Back then, Ryanair boss Michael O’Leary said that he was actively considering “aggressive expansion” in Ukraine.

“The one market I would point to is Ukraine,” O’Leary said. “I would think we will be a major investor in Ukraine when they join up to European Open Skies.”

By the time Russia’s invasion of Ukraine in February 2022 grounded all flights to and from the country’s airports, Ryanair was already Ukraine’s second largest airline, behind flag carrier Ukraine International Airlines (UIA).

‘Charging back’

Now, O’Leary has made a new commitment to Ukraine, declaring on July 20 that when the skies over Ukraine reopen for commercial aviation, Ryanair plans to “charge back” into the country by linking its main airports with over 20 EU capitals.
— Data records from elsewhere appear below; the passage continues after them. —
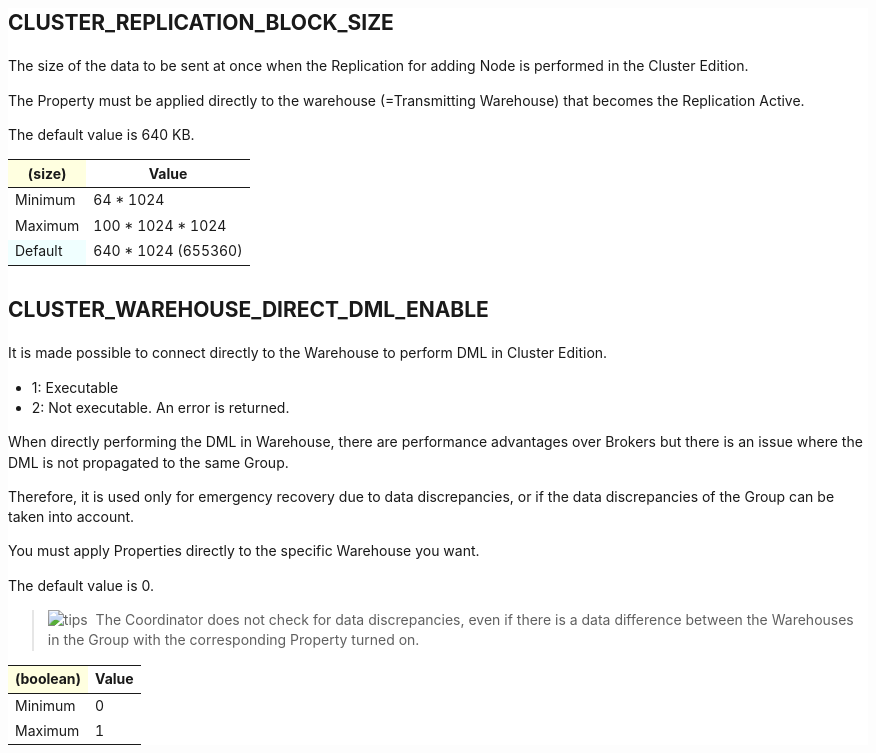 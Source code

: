 
## CLUSTER_REPLICATION_BLOCK_SIZE
The size of the data to be sent at once when the Replication for adding Node is performed in the Cluster Edition.

The Property must be applied directly to the warehouse (=Transmitting Warehouse) that becomes the Replication Active.

The default value is 640 KB.


<table>
  <thead>
    <th style="background-color: lightyellow;">(size)</th>
    <th>Value</th>
  </thead>
  <tbody>
    <tr>
      <td>Minimum</td>
      <td>64 * 1024</td>
    </tr>
    <tr>
      <td>Maximum</td>
      <td>100 * 1024 * 1024</td>
    </tr>
    <tr>
      <td style="background-color: #F0FFFF;">Default</td>
      <td>640 * 1024 (655360)</td>
    </tr>
  </tbody>
</table>


## CLUSTER_WAREHOUSE_DIRECT_DML_ENABLE
It is made possible to connect directly to the Warehouse to perform DML in Cluster Edition.

* 1: Executable
* 2: Not executable. An error is returned.

When directly performing the DML in Warehouse, there are performance advantages over Brokers but there is an issue where the DML is not propagated to the same Group. 

Therefore, it is used only for emergency recovery due to data discrepancies, or if the data discrepancies of the Group can be taken into account.

You must apply Properties directly to the specific Warehouse you want.

The default value is 0.

> ![tips](/icons/tips.png) &nbsp;The Coordinator does not check for data discrepancies, even if there is a data difference between the Warehouses in the Group with the corresponding Property turned on.

<table>
  <thead>
    <th style="background-color: lightyellow;">(boolean)</th>
    <th>Value</th>
  </thead>
  <tbody>
    <tr>
      <td>Minimum</td>
      <td>0</td>
    </tr>
    <tr>
      <td>Maximum</td>
      <td>1</td>
    </tr>
    <tr>
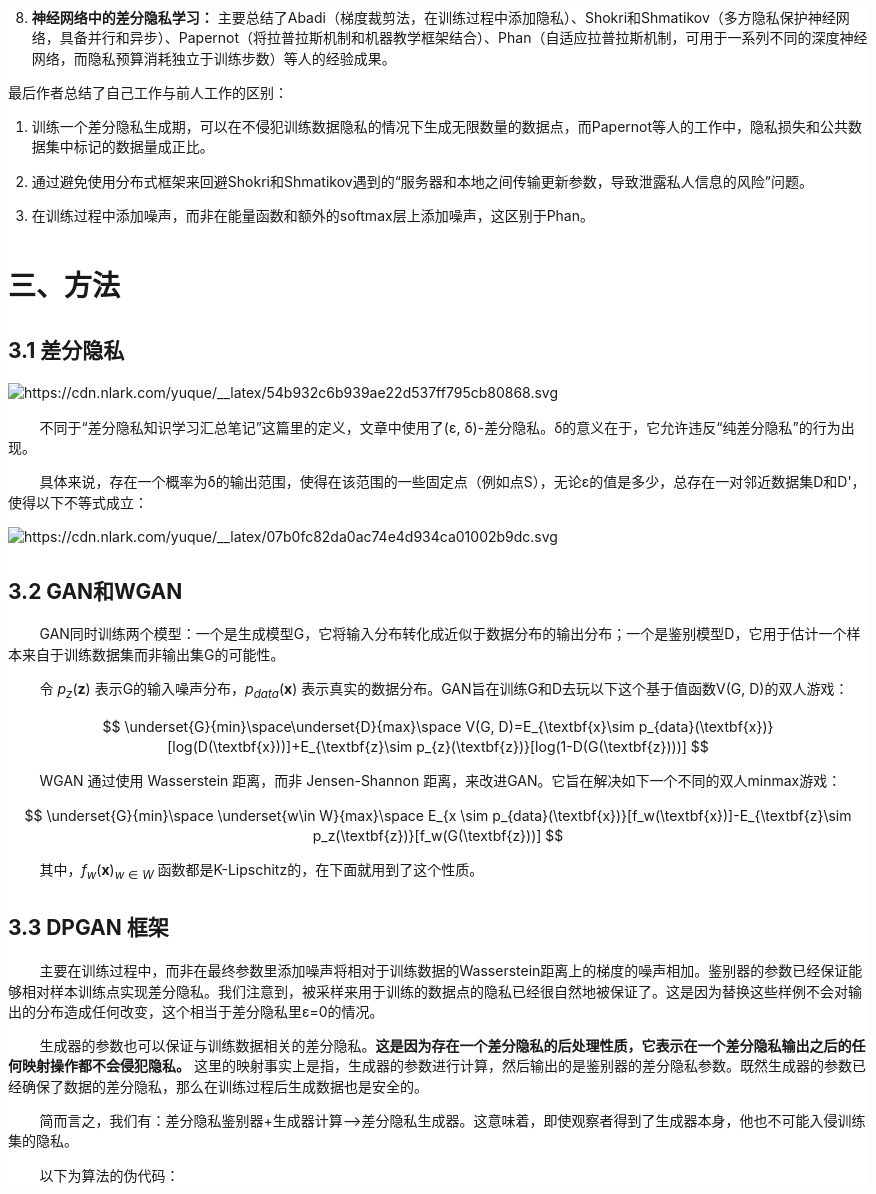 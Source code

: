 8. **神经网络中的差分隐私学习：** 主要总结了Abadi（梯度裁剪法，在训练过程中添加隐私）、Shokri和Shmatikov（多方隐私保护神经网络，具备并行和异步）、Papernot（将拉普拉斯机制和机器教学框架结合）、Phan（自适应拉普拉斯机制，可用于一系列不同的深度神经网络，而隐私预算消耗独立于训练步数）等人的经验成果。

最后作者总结了自己工作与前人工作的区别：

1. 训练一个差分隐私生成期，可以在不侵犯训练数据隐私的情况下生成无限数量的数据点，而Papernot等人的工作中，隐私损失和公共数据集中标记的数据量成正比。

2. 通过避免使用分布式框架来回避Shokri和Shmatikov遇到的“服务器和本地之间传输更新参数，导致泄露私人信息的风险”问题。

3. 在训练过程中添加噪声，而非在能量函数和额外的softmax层上添加噪声，这区别于Phan。

# 三、方法

## 3.1 差分隐私

<Image src="https://cdn.nlark.com/yuque/__latex/54b932c6b939ae22d537ff795cb80868.svg" alt="https://cdn.nlark.com/yuque/__latex/54b932c6b939ae22d537ff795cb80868.svg" />

        不同于“差分隐私知识学习汇总笔记”这篇里的定义，文章中使用了(ε, δ)-差分隐私。δ的意义在于，它允许违反“纯差分隐私”的行为出现。

        具体来说，存在一个概率为δ的输出范围，使得在该范围的一些固定点（例如点S），无论ε的值是多少，总存在一对邻近数据集D和D'，使得以下不等式成立：

<img src="https://cdn.nlark.com/yuque/__latex/07b0fc82da0ac74e4d934ca01002b9dc.svg" title="" alt="https://cdn.nlark.com/yuque/__latex/07b0fc82da0ac74e4d934ca01002b9dc.svg" data-align="center">

## 3.2 GAN和WGAN

        GAN同时训练两个模型：一个是生成模型G，它将输入分布转化成近似于数据分布的输出分布；一个是鉴别模型D，它用于估计一个样本来自于训练数据集而非输出集G的可能性。

        令 $p_z(\textbf{z})$ 表示G的输入噪声分布，$p_{data}(\textbf{x})$ 表示真实的数据分布。GAN旨在训练G和D去玩以下这个基于值函数V(G, D)的双人游戏：

$$
\underset{G}{min}\space\underset{D}{max}\space V(G, D)=E_{\textbf{x}\sim p_{data}(\textbf{x})}[log(D(\textbf{x}))]+E_{\textbf{z}\sim p_{z}(\textbf{z})}[log(1-D(G(\textbf{z})))]
$$

        WGAN 通过使用 Wasserstein 距离，而非 Jensen-Shannon 距离，来改进GAN。它旨在解决如下一个不同的双人minmax游戏：

$$
\underset{G}{min}\space \underset{w\in W}{max}\space E_{x \sim p_{data}(\textbf{x})}[f_w(\textbf{x})]-E_{\textbf{z}\sim p_z(\textbf{z})}[f_w(G(\textbf{z}))]
$$

        其中，${f_w(\textbf{x})}_{w\in W}$ 函数都是K-Lipschitz的，在下面就用到了这个性质。

## 3.3 DPGAN 框架

        主要在训练过程中，而非在最终参数里添加噪声将相对于训练数据的Wasserstein距离上的梯度的噪声相加。鉴别器的参数已经保证能够相对样本训练点实现差分隐私。我们注意到，被采样来用于训练的数据点的隐私已经很自然地被保证了。这是因为替换这些样例不会对输出的分布造成任何改变，这个相当于差分隐私里ε=0的情况。

        生成器的参数也可以保证与训练数据相关的差分隐私。**这是因为存在一个差分隐私的后处理性质，它表示在一个差分隐私输出之后的任何映射操作都不会侵犯隐私。** 这里的映射事实上是指，生成器的参数进行计算，然后输出的是鉴别器的差分隐私参数。既然生成器的参数已经确保了数据的差分隐私，那么在训练过程后生成数据也是安全的。

        简而言之，我们有：差分隐私鉴别器+生成器计算——>差分隐私生成器。这意味着，即使观察者得到了生成器本身，他也不可能入侵训练集的隐私。

        以下为算法的伪代码：
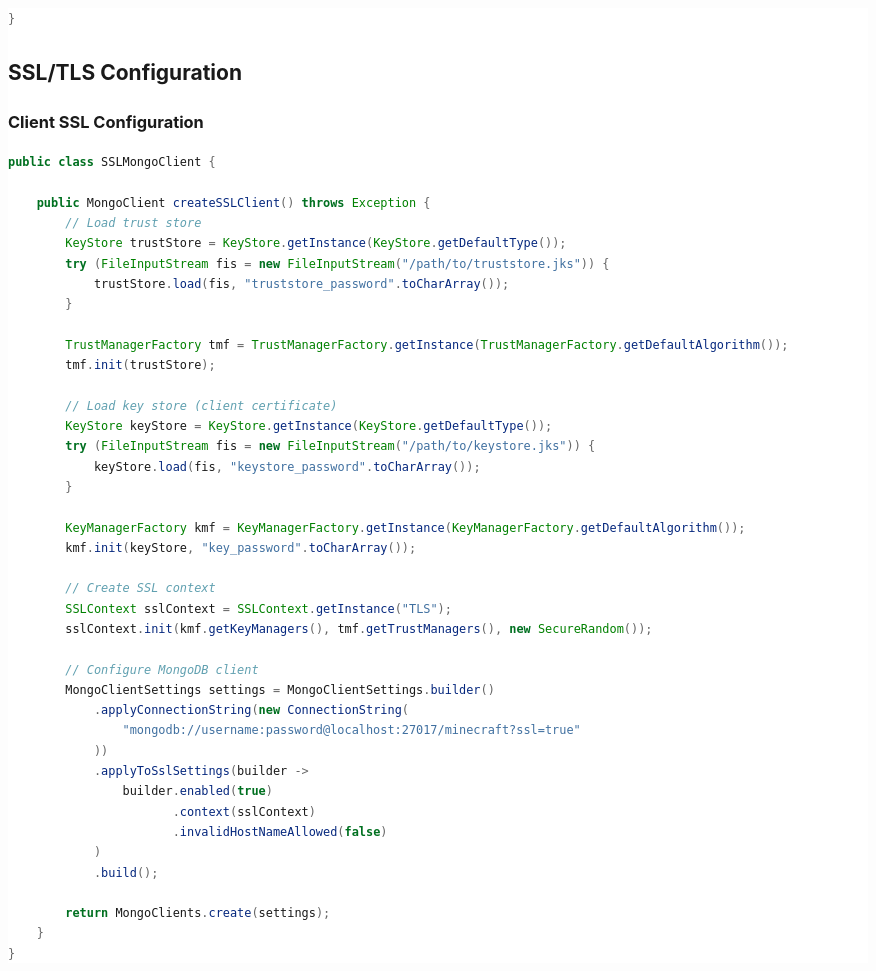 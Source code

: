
 ```java
}
```

## SSL/TLS Configuration

### Client SSL Configuration

```java
public class SSLMongoClient {

    public MongoClient createSSLClient() throws Exception {
        // Load trust store
        KeyStore trustStore = KeyStore.getInstance(KeyStore.getDefaultType());
        try (FileInputStream fis = new FileInputStream("/path/to/truststore.jks")) {
            trustStore.load(fis, "truststore_password".toCharArray());
        }

        TrustManagerFactory tmf = TrustManagerFactory.getInstance(TrustManagerFactory.getDefaultAlgorithm());
        tmf.init(trustStore);

        // Load key store (client certificate)
        KeyStore keyStore = KeyStore.getInstance(KeyStore.getDefaultType());
        try (FileInputStream fis = new FileInputStream("/path/to/keystore.jks")) {
            keyStore.load(fis, "keystore_password".toCharArray());
        }

        KeyManagerFactory kmf = KeyManagerFactory.getInstance(KeyManagerFactory.getDefaultAlgorithm());
        kmf.init(keyStore, "key_password".toCharArray());

        // Create SSL context
        SSLContext sslContext = SSLContext.getInstance("TLS");
        sslContext.init(kmf.getKeyManagers(), tmf.getTrustManagers(), new SecureRandom());

        // Configure MongoDB client
        MongoClientSettings settings = MongoClientSettings.builder()
            .applyConnectionString(new ConnectionString(
                "mongodb://username:password@localhost:27017/minecraft?ssl=true"
            ))
            .applyToSslSettings(builder ->
                builder.enabled(true)
                       .context(sslContext)
                       .invalidHostNameAllowed(false)
            )
            .build();

        return MongoClients.create(settings);
    }
}
```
Following a meeting with Ukrainian Infrastructure Minister Oleksandr Kubrakov ay Kyiv’s Boryspil Airport, O’Leary unveiled plans to invest heavily—over three billion euros—to rapidly rebuild Ukraine’s aviation industry once the war ends and the European Union Aviation Safety Agency (EASA) declares that flying to and from Ukraine is safe again.

“Ryanair remains a committed partner in rebuilding and investing in Ukraine aviation,” said O’Leary. “Today we saw that in the most difficult conditions of war, the Boryspil airport team demonstrates its professionalism and is fully ready for the resumption of flights as soon as possible.”

Ryanair has committed to returning flights to and from Ukraine within eight weeks of the reopening of Ukraine air space. This will see 600 weekly flights being operated by Ryanair aircraft from the main airports of Kyiv, Lviv and Odesa, connecting these cities to over 20 EU capitals.

In addition, Ryanair plans to open daily domestic flights between Kyiv, Lviv and Odesa, as soon as those airports are able to handle them.

Ten million seats

Ryanair plans in the first 12 months post war to offer over five million seats to and from and within Ukraine, which it intends to build to over 10 million seats over a five year period.

O’Leary confirmed that Ryanair will base up to 30 new Boeing 737 MAX aircraft the three main Ukraine airports.

“The fastest way to rebuild and restore the Ukrainian economy will be with low fare air travel,” he added.

The airline will employ hundreds of Ukrainian pilots, cabin crew and IT professionals, “and we will look to create thousands of new jobs in aviation for Ukrainian citizens”, said O’Leary.

Having previously also served Kharkiv and Kherson airports prior to the invasion, Ryanair also plans to return to serving those airports too, “as soon as the infrastructure has been restored”.

According to Minister Kubrakov, the resumption of flights will be possible as soon as the security situation allows.

“However, we are already working on solutions and investment plans to enable aircraft to fly quickly.”

Whenever that may be, Ryanair’s vote of confidence in Ukraine is welcome news.

“A major foreign company is thinking about what happens when we win. That’s exactly the kind of optimism we want to hear,” says Veronika Radchenko, a student in Kyiv.